• [WHAT TO WORK ON]:
State the number of lines in these records that include the word "pagination", and add nothing to it.

══ RECORDS TO PROCESS

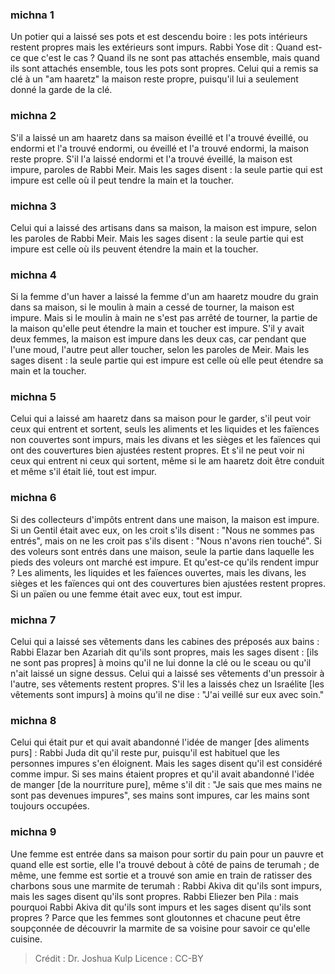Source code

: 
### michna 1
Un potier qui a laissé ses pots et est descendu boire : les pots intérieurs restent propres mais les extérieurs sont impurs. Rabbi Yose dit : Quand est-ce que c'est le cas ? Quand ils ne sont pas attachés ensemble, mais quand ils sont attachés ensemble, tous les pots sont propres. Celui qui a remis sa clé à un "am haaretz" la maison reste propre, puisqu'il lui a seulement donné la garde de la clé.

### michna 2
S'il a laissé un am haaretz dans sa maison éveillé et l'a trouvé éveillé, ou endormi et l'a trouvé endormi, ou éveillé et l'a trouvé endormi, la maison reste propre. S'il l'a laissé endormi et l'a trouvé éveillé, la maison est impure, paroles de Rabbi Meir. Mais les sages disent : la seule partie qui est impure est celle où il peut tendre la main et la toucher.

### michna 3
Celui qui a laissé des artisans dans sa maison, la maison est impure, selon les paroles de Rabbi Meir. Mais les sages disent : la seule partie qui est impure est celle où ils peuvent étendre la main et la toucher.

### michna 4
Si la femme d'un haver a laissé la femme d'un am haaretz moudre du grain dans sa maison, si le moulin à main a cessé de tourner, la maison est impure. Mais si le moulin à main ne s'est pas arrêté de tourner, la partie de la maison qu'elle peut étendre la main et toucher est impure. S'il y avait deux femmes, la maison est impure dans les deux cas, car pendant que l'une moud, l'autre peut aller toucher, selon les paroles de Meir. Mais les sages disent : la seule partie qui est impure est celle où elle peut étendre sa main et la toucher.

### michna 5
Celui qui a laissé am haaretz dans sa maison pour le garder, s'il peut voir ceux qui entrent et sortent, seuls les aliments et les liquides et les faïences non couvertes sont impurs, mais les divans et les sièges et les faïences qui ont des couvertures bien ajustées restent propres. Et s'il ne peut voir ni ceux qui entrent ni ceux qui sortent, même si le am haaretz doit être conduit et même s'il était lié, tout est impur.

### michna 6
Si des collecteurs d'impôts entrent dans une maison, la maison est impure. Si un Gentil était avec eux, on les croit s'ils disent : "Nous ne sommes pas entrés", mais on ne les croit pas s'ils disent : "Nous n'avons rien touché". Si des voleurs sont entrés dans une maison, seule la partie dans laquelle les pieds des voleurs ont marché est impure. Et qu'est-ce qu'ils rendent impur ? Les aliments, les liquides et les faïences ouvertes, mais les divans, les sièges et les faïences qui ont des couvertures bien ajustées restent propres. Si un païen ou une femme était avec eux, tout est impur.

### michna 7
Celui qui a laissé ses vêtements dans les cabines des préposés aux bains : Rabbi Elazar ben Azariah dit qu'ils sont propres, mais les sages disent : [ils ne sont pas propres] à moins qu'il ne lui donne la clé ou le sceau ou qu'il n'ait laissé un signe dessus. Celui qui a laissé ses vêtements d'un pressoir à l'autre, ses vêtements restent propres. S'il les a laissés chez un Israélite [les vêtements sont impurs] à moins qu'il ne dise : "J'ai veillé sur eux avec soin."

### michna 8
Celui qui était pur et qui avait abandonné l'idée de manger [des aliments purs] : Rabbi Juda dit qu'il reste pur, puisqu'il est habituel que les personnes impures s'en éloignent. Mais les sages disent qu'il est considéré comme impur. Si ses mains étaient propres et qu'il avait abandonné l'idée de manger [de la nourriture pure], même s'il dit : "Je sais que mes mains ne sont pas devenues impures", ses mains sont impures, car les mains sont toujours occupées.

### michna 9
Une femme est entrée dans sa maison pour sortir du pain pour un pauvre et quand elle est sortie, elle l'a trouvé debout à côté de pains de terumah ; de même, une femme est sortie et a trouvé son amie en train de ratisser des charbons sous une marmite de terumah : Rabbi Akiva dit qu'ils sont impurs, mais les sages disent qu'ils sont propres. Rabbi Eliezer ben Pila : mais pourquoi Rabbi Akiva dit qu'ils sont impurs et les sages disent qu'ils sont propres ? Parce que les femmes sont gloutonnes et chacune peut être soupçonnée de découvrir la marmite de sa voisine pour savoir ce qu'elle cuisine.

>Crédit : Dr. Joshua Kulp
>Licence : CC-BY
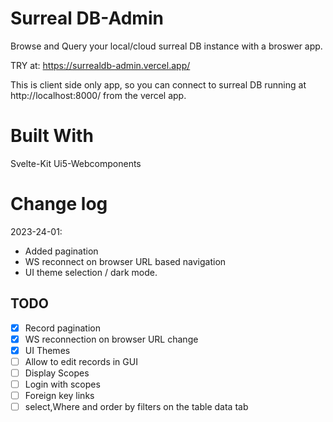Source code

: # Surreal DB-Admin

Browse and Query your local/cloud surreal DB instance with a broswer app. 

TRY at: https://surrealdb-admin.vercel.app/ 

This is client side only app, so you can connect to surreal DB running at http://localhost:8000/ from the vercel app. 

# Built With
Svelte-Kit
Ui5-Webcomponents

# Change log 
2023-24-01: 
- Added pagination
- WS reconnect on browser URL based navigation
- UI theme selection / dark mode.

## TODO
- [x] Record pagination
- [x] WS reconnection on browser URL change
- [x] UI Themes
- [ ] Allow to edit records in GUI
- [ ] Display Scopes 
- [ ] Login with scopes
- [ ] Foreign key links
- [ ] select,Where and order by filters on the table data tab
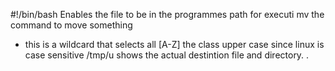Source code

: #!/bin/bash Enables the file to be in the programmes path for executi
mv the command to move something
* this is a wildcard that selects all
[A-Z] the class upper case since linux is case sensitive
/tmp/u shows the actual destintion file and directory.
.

════

• [OUTPUT FOR THIS EXERCISE]:
2